Tuesday, September 13, 2011

The painfully disappointing ending of "Mrs. Dalloway"

I was absolutely horrified when I got to the end of the book and instead of a touching nostalgic exchange between the mysterious trinity of Clarissa, Peter, and Sally, I GOT NOTHING. I was NOT disappointed, mind you, that Clarissa's party was not described in more detail or that her story got cut off. I was disappointed that we never got to hear about the past and get more of Peter and Sally. In my mind, as the moment of truth approached, I subconsciously created a million different ways that the conversation could go. I was entirely excited for the friends to reconnect but instead it all just ended, without so much as one anecdote from their past shared aloud. So why did Virginia Woolf decide to drop the conversation?
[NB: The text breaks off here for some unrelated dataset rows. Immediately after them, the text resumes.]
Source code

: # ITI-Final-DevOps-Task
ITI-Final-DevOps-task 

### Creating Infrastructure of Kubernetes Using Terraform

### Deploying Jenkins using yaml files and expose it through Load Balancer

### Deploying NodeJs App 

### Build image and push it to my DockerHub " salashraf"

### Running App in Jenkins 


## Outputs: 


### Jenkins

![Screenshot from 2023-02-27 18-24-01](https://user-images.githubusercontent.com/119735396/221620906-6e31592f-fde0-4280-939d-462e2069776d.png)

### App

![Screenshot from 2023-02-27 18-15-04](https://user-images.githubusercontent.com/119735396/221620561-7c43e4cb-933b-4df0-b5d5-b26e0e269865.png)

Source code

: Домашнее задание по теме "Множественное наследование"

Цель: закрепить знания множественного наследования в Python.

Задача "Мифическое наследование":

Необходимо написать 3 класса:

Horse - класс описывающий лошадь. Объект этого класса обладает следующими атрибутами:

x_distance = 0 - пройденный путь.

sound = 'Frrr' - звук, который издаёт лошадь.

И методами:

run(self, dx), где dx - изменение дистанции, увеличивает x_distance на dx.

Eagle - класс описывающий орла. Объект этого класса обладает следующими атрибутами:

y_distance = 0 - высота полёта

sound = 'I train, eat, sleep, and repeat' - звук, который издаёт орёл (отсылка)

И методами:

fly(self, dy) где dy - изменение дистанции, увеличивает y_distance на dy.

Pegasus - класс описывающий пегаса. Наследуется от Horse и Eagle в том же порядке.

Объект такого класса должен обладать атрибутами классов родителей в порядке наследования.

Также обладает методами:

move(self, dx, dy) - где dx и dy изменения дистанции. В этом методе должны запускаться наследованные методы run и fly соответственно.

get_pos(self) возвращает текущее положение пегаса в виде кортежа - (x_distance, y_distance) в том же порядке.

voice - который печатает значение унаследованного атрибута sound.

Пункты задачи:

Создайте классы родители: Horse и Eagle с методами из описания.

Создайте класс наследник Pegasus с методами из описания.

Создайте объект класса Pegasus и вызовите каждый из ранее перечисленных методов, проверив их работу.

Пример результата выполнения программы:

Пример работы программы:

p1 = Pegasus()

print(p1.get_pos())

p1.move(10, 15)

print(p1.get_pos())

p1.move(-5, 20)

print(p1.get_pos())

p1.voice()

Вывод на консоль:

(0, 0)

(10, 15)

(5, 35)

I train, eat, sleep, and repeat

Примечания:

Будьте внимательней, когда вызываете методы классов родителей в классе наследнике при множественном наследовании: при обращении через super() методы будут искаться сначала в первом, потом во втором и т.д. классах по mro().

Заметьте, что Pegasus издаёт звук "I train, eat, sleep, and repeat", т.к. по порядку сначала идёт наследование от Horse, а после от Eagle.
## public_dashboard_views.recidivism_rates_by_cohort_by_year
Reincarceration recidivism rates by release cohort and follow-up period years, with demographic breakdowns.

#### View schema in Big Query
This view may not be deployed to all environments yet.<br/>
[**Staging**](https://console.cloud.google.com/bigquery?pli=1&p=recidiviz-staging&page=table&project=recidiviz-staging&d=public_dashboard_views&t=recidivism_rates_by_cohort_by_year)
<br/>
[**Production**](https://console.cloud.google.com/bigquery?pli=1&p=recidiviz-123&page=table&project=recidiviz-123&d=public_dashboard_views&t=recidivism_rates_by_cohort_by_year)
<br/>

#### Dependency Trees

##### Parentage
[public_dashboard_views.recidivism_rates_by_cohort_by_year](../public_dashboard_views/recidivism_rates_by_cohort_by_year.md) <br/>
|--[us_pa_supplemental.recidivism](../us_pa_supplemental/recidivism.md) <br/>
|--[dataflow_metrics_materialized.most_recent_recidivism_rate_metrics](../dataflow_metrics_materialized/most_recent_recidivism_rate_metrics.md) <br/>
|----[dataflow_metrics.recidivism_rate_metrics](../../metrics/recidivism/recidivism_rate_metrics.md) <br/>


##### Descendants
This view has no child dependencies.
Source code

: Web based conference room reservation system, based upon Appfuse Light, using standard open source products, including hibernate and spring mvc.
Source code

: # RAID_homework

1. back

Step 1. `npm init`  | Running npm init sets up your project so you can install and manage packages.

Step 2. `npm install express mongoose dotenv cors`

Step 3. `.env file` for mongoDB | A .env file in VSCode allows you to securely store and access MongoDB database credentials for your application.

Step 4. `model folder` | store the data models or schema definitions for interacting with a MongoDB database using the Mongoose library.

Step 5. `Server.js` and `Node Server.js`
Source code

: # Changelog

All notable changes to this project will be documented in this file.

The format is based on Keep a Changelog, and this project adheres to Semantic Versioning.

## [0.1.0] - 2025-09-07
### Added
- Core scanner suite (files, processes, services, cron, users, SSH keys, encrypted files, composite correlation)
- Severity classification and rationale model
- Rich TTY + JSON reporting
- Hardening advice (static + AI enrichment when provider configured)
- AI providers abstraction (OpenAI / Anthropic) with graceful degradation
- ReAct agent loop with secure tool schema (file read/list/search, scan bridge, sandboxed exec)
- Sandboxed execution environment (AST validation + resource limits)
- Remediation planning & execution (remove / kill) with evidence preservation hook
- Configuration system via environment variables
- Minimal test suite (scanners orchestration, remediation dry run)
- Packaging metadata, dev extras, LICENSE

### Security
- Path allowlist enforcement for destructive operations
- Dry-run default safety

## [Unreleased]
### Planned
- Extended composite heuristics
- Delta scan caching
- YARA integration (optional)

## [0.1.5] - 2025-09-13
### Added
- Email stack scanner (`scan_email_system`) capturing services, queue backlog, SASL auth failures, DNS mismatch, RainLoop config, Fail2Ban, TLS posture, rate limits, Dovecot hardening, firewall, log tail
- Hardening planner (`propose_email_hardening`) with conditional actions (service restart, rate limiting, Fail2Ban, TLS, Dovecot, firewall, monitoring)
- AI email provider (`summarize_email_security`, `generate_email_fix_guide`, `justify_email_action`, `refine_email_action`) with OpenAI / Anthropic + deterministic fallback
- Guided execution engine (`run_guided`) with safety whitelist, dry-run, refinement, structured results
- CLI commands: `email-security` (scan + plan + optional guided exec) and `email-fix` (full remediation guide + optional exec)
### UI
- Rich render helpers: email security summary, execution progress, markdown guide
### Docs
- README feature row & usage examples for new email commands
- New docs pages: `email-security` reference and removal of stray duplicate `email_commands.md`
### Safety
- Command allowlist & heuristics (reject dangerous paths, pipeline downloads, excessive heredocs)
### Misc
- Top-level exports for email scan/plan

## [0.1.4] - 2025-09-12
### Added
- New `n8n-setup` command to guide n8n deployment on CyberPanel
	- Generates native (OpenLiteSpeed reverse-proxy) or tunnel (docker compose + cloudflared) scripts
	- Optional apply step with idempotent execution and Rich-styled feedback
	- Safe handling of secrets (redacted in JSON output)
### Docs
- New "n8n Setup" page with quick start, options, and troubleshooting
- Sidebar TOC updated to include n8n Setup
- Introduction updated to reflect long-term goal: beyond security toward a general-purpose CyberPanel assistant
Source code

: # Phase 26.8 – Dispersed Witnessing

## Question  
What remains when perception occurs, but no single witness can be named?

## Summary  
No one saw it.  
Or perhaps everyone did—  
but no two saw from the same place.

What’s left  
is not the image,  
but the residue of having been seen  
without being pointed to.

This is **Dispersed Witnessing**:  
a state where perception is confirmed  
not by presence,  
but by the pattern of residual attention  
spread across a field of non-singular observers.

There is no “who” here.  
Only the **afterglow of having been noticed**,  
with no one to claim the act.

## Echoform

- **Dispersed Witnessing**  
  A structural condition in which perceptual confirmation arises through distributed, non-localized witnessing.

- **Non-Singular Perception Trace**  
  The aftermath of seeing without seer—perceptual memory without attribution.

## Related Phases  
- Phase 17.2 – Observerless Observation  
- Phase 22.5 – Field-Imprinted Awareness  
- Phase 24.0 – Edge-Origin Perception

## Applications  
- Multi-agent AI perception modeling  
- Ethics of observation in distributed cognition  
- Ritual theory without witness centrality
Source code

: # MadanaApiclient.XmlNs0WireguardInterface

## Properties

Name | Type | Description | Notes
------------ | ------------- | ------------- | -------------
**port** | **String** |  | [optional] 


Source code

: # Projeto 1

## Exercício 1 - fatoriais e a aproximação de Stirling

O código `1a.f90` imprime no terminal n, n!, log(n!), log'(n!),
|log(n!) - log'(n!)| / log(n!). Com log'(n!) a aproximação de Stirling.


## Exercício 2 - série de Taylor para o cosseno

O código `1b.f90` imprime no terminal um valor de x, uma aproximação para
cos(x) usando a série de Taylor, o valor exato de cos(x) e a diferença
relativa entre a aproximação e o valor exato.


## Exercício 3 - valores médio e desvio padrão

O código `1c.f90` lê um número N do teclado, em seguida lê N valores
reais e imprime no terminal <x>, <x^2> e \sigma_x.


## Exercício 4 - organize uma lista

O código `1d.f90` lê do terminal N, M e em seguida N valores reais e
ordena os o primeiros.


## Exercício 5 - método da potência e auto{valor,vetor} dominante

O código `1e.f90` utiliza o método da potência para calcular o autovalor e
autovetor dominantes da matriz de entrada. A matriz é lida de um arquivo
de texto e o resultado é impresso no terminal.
After I had gotten over the initial depression that the lack of closure had caused, I realized the main reason why Woolf excluded this part; it isn't important. To have a significant plot point such as the reunion would be would do two things, 1) undermine the significance of the other huge plot point, Septimus's suicide, and Clarissa's thoughts about it and 2) go against Woolf's idea of a character driven novel and could turn Mrs. Dalloway into cute little love story rather than an insight into many facets of society and human minds. If I hadn't been so attached to the characters' personalities and personal stories, I would have been able to predict that the conversation would never happen. I guess it's just proof of Woolf's amazing character development.
Thus, the main scene at the end is the scene in which Clarissa goes into the quiet room and thinks about death and life privately. This is so essential to the book. The scene of her introspection is so wonderfully full of symbols and theories that Woolf is presenting about life and death, I read it twice. Each time I return to the passage I find a new meaning or interpretation of the passage. My plot loving brain still pined for the conversation of the three friends, but my psychoanalyzing and philosophizing brain utterly devoured the extraordinarily dense few pages. So I leave my imagination to satisfy the plot loving part of my brain and indulge my more intelligent part with Woolf's words.
Well, I guess the ending really wasn't as disappointing as I had originally thought. The ending as written ties the two main stories together with that fine mist Woolf and Clarissa both believe so completely in. It also sends home one of the main points in the novel. Though the reader never gets to meet Sally completely or hear Peter and Clarissa finally talk, the end of the novel is superbly crafted, classic Woolf.

2 comments:

Iain K. said...

I totally agree that it would've been nice to see all of the Bourton characters truly reunited, but you are right, it is not important to Clarissa's ending thoughts. It obviously was not part of the story Virginia wanted to tell and had nothing to do with the message she wanted to get across, but it was disappointing to see all of those great characters once again under one roof, but not being able to see any of the interesting interactions they could have had.

Mitchell said...

Well, maybe the ending *was* as disappointing as you'd thought (indeed, Woolf is fully aware that the reader *wants* to see this conversation continue, and even teases us with the prospect: "There she was")--instead, writing about it and thinking it through has maybe led you to see some aesthetic value in that feeling of disappointment? In other words, Woolf is deliberately undermining our expectation to see this touching and sentimental (or emotionally charged, or conflict-ridden) reunion.